For the domain, I'd hope that the MTA (Postfix in my case) would allow UTF-8 and convert to punycode as required, but I'm not sure it does. So currently I don't allow for that. I _could_ convert to punycode myself, but I don't.
And as for the local-part, I'm fairly certain Postfix doesn't allow for UTF-8 at present.... at least, not the Postfix version supported on Debian 7.
So I'm just wondering what everyone else is doing? Should I improve my support, or should I just wait for support to be added to my MTA before I bother?
Probably set up so that if the Russian gets bounced, it tries again with the latin alphabet.
Also, the signature of all emails sent from this should have a copy of the latin email address, so that people that don't have the Russian capability can reply.
excitingthingstodo.blogspot.com
Now that Google has implemented 2012 i18n technology, maybe vaunted technology site Slashdot can catch up to 1998 and implement UTF-8 properly?
Nah.
Liberty in your lifetime
first off, I went down the slippery death defying slope of email address validation recently... Our software had simple regex rules... so I thought I would just implement RFC rules, or find a library that did... wow. RFC is a mess... APIs are worse.
This is a valid email address:
dude"".dude@[192.168.1.1]
so is this:
a@com
also valid:
test+test=gmail.com@test.com
none of those will work in MS Outlook or exchange, none of them will work with jquery validation plug-in, some close to that will work with java mail API. Most funky but standards compliant email addresses will pass Apache commons validation.
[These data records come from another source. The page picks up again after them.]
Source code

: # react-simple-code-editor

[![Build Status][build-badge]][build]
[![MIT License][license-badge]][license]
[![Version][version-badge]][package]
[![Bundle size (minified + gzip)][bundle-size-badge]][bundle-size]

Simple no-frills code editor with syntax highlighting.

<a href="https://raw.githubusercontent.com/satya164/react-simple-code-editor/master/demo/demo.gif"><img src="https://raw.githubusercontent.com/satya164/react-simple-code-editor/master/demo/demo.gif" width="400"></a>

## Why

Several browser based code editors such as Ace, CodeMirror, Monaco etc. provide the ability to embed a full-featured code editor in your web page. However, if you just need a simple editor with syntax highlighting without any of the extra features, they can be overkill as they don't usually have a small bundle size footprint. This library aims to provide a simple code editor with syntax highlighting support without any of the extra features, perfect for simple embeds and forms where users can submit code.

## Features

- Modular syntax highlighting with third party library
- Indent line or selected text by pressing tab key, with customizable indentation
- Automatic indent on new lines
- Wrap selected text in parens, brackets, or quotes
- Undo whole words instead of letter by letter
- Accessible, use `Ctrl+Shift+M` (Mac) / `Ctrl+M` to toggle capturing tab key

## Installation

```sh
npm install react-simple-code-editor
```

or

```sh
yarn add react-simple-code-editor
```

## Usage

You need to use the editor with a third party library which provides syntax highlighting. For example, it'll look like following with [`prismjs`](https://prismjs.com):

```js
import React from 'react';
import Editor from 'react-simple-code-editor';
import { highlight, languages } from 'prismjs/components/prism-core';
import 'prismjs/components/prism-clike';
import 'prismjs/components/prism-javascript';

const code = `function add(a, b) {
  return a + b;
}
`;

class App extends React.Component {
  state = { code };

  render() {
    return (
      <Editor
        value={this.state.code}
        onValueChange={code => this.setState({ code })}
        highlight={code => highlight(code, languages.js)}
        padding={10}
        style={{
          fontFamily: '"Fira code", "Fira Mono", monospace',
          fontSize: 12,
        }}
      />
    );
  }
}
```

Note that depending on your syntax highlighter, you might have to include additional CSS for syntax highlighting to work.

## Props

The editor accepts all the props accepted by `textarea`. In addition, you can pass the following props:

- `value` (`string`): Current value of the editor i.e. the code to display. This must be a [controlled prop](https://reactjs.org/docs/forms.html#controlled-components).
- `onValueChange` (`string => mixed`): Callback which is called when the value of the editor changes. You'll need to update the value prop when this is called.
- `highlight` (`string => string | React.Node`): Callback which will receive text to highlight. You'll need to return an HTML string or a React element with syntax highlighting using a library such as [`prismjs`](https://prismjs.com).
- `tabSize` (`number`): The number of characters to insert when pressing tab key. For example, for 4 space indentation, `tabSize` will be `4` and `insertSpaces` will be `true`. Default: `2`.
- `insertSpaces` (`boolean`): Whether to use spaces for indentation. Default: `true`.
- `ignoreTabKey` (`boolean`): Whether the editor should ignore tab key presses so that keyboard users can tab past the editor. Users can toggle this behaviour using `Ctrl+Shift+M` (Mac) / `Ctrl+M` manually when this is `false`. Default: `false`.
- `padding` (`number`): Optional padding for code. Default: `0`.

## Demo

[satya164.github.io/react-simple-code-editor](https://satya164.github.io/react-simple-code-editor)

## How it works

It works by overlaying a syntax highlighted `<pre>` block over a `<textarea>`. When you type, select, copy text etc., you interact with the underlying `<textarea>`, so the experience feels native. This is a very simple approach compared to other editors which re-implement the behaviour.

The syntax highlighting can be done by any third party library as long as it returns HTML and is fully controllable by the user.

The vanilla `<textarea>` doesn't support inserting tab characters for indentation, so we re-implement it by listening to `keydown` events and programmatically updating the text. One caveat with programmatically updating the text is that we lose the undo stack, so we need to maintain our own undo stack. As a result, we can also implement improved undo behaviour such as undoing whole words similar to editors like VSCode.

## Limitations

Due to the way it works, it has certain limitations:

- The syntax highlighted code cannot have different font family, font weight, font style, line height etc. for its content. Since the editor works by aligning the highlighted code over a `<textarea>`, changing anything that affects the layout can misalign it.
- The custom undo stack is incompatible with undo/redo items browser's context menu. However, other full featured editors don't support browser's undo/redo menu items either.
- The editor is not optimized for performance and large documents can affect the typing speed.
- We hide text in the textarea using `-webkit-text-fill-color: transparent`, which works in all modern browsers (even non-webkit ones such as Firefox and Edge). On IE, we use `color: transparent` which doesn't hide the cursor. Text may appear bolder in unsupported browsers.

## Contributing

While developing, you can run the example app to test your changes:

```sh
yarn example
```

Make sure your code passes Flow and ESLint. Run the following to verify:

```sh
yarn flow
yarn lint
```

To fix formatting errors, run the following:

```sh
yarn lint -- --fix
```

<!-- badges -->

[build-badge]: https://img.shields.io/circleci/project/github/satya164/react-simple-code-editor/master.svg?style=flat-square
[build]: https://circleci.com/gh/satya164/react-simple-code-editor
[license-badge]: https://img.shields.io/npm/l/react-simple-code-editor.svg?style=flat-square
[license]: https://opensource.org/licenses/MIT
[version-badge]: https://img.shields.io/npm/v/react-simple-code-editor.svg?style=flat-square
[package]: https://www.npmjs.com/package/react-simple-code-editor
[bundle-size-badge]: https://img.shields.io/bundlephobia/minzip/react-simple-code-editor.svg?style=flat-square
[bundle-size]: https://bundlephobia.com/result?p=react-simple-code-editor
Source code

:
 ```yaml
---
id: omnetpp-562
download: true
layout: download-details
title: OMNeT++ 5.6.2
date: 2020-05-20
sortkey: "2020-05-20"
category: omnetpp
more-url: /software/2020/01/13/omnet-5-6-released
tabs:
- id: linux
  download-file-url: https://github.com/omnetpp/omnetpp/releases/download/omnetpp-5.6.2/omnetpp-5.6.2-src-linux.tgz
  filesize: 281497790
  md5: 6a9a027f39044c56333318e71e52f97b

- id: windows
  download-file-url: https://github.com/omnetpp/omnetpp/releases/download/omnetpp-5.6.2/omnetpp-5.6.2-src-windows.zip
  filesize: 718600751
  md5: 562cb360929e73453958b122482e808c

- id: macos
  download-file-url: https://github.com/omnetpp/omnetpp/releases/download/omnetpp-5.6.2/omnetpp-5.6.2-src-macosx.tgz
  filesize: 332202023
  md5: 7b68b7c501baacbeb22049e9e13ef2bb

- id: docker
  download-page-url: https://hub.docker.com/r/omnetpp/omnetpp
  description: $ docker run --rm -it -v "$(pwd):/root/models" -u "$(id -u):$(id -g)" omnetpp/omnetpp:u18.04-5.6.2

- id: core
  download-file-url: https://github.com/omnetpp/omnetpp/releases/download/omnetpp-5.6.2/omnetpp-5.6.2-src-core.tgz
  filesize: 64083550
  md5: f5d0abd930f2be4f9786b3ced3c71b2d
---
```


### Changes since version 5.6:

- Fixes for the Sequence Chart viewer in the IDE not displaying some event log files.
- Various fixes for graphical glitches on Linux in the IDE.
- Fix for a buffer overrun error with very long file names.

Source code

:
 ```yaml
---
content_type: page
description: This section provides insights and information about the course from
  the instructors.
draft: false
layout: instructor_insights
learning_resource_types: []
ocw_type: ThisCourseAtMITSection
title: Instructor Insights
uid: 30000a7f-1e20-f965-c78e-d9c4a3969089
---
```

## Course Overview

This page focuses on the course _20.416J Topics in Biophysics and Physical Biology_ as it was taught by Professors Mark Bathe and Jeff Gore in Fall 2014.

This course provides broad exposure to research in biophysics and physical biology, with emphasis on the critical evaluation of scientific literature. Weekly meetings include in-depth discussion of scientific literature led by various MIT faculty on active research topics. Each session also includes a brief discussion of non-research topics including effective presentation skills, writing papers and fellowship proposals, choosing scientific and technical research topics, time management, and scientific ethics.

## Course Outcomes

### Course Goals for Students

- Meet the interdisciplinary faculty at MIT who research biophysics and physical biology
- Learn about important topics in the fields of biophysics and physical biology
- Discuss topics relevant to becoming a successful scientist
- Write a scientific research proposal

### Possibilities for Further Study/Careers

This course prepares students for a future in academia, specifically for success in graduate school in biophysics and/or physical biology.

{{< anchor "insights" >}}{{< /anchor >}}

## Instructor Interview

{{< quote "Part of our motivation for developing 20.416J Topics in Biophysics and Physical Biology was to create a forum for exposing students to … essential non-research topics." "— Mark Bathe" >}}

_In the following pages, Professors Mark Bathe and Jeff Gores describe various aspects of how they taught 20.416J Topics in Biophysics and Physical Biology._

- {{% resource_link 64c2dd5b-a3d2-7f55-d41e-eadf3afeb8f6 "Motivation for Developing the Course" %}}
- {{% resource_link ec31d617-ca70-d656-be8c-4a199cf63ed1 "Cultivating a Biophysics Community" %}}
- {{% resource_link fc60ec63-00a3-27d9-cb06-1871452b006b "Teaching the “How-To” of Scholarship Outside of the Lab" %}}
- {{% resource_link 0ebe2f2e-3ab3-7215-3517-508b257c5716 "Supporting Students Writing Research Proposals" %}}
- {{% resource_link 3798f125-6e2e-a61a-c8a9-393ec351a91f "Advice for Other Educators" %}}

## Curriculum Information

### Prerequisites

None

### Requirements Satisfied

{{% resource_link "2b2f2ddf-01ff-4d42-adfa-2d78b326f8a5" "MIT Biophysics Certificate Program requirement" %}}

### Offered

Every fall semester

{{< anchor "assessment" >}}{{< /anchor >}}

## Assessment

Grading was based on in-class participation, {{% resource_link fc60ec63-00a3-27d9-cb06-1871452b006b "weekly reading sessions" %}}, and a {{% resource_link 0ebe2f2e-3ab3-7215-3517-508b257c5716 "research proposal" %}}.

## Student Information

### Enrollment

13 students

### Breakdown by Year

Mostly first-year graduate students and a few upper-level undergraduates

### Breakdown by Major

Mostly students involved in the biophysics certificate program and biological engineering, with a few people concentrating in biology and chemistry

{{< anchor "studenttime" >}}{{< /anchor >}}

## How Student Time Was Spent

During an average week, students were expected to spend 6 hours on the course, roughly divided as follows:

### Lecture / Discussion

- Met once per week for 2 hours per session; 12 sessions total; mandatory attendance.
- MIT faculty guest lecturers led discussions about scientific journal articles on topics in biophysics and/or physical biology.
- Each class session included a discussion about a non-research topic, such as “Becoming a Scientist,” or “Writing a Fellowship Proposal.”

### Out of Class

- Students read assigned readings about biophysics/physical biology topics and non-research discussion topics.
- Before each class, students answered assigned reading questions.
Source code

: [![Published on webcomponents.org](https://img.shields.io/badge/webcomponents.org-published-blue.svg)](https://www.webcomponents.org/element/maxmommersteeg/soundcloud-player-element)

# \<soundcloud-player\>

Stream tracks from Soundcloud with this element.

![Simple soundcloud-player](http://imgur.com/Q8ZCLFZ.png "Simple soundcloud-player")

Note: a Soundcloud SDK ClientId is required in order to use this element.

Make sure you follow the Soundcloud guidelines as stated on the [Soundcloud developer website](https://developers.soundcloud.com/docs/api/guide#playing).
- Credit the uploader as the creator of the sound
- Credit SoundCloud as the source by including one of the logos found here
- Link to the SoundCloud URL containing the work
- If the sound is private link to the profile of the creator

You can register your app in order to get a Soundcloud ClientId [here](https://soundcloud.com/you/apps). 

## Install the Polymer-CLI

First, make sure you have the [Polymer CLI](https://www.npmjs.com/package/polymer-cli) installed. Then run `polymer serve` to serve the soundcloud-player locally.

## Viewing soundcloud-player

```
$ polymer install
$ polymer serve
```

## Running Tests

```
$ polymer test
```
In the end, I went with a 2 part validation: 1) Apache Commons Validation (mostly RFC correct), then a second pass on Javax.mail because if I can't send email to it, then what is the point of having it? We still get addresses that pass both validations, and bounce at some SMTP relay due to "invalid address format."
I am sure internationalization will make all this better.
Isn't this something, which was introduced years ago?
...between these two addresses:
firstname.lastname@gmail.com
firstnamelastname@gmail.com
I keep getting email at the former addressed to the latter. Anyone else encounter this oddity with Gmail?
What's next, smiley faces in phone numbers?
We're one step closer to "I'll just text you the address" level of frustration with someone who needs a cutesy e-mail address that you can tell them over the phone.
It's like IPv6 . . . I want to remember an address by the time I cross the room.
The "From:" header has been spoofable in ASCII since the beginning of e-mail. Given its unreliability, you are foolish if you put much stock into it.
Fascism should more properly be called corporatism because it is the merger of state and corporate power. -- Mussolini
I'm just can't help being amazed how fast the tech industry keeps moving and innovating!
It feels like yesterday when the first Unicode specification was published 23 years ago.
Just amazing! What next?
Looking forward to wingdings in my email address.
Try using those email addresses to register on various web sites and watch them say "invalid email address".